Asya-Pasifik’teki son gerilimi Ankara Üniversitesi’nden Avrasya uzmanı Mühdan Sağlam ile konuştuk.
‘KRİZİN KAYNAĞI TRUMP ÖNCESİ DÖNEME DAYANIYOR’
“Özellikle 2012’de Kim Jong-Un’un iktidara gelmesiyle birlikte buna daha fazla hız verdiler. Kriz Trump döneminde alevlenmedi çünkü BM yaptırımlarının tarihlerine baktığımızda, Trump’ın iktidara geldiği tarihten çok daha öncesine uzanıyor Kore’nin bu faaliyetleri.

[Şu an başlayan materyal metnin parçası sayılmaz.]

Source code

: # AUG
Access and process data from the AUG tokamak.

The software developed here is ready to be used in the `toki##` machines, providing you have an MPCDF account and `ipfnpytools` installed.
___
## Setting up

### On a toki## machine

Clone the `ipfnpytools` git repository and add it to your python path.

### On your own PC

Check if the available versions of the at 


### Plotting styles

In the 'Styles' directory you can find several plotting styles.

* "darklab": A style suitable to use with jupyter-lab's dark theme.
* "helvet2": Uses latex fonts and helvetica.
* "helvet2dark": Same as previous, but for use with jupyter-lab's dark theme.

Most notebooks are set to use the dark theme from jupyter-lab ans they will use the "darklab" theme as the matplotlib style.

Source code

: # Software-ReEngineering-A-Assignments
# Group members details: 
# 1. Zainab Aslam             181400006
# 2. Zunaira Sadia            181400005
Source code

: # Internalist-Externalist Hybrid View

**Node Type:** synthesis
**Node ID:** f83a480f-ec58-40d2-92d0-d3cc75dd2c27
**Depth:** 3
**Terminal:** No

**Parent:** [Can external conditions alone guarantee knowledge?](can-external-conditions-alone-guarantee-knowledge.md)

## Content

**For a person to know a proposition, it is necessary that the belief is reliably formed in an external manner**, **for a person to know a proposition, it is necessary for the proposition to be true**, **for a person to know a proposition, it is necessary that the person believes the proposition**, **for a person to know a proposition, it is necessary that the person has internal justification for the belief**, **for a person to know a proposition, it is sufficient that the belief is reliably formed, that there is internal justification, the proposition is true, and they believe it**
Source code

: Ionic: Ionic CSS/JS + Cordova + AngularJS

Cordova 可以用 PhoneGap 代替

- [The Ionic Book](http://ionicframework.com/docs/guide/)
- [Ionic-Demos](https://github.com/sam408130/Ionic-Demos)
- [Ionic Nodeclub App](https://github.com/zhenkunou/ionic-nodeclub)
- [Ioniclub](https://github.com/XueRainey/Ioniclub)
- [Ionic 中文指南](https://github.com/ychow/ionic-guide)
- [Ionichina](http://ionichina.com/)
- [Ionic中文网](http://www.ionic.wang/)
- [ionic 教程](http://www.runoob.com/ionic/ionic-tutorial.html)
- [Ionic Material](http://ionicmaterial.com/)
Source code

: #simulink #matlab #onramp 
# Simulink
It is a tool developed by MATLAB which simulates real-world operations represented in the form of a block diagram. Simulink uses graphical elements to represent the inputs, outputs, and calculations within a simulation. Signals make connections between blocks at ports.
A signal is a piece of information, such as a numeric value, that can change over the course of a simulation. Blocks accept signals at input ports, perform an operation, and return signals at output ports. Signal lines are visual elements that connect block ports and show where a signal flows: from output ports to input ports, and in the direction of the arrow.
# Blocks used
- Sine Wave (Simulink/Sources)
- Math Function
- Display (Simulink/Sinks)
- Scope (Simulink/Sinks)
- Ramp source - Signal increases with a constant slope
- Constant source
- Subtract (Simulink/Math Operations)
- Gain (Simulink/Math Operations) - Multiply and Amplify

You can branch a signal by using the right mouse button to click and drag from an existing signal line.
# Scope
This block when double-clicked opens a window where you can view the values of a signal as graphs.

Fakat krizin bu dönemde bu kadar tırmanıyor olmasının arkasında, hem Trump yönetiminin Çin politikasında net bir zemine oturmamış olması hem de Kuzey Kore’nin bölge ülkelerinde özellikle Güney Kore ve Japonya’ya yönelik tehditlerini arttırması ve bunun dozunun gün geçtikçe yükselmesi var. Aslına bakarsak, bu durum tek yanlı bir şey değil. Bugün haberlerde geçtiğine göre, 21 Ağustos’tan itibaren ABD ve Güney Kore kuvvetleri Asya Pasifik’te geniş katılımlı bir askeri tatbikat yapacaklar. Bu Kuzey Kore’yi de tedirgin eden faktörlerden bir tanesi. Taraflar karşılıklı tedirginlikle hareket ettikleri için de süreç tırmanıyor gözüküyor hatta aslında şu an tedirginliğin zirvelerinden birini görüyoruz şu anda. Tedirginlik duymamız olağan çünkü gerçekten tırmanabileceği en üst noktalarda.”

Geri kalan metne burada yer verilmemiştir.